I have read your editorial of March 31, in which you...

Fresno (Cal.) Republican

I have read your editorial of March 31, in which you suggest that a competent experimenter conduct a series of experiments to test Christian Science as a healing agent, said experiments to have "no bearing whatever on the merits of Christian Science as a religion," and I ask space in your valuable paper to give some reasons against the feasibility of such a step.

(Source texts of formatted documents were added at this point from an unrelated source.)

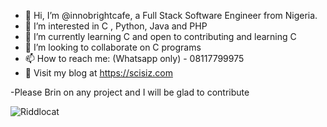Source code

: 
- 👋 Hi, I’m @innobrightcafe, a Full Stack Software Engineer from Nigeria.
- 👀 I’m interested in C , Python, Java and PHP 
- 🌱 I’m currently learning C and open to contributing and learning C
- 💞️ I’m looking to collaborate on C programs
- 📫 How to reach me: (Whatsapp only) - 08117799975 
- 🔭 Visit my blog at https://scisiz.com

<!---
innobrightcafe/innobrightcafe is a ✨ special ✨ repository because its `README.md` (this file) appears on your GitHub profile.
You can click the Preview link to take a look at your changes.
--->
-Please Brin on any project and I will be glad to contribute 

![Riddlocat](https://octodex.github.com/hulatocat/)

Christian Science Mind-healing is an indissoluble part of Christian Science as a religion. All healing done under the name of Christian Science is but an expression of the worship of God. This religion teaches, as the Bible declares, that "the prayer of faith shall save the sick," and all Christian Science healing is the result of prayer, or reliance upon the one infinite God. To lower this sacred practice to the level of a mere series of experiments along the lines of certain material methods now in vogue, would to the Christian Scientist be not only irreligious but sacrilegious.

There is a far better and more satisfactory way, from the standpoint of human progress, to test the efficacy of Christian Science healing than by resorting to a series of material or mortal mind experiments. Witness, if you please, the million or more intelligent men and women who have been healed of all manner of disease and reclaimed from all forms of sin. An experiment, no matter what its character or its duration, pales into insignificance in comparison with this majestic achievement. The volume of Christian Science healing is so great that any one who so desires may satisfy himself of the verity thereof. This is the "experiment" Christian Scientists invite the world to behold, and to ponder its deep significance.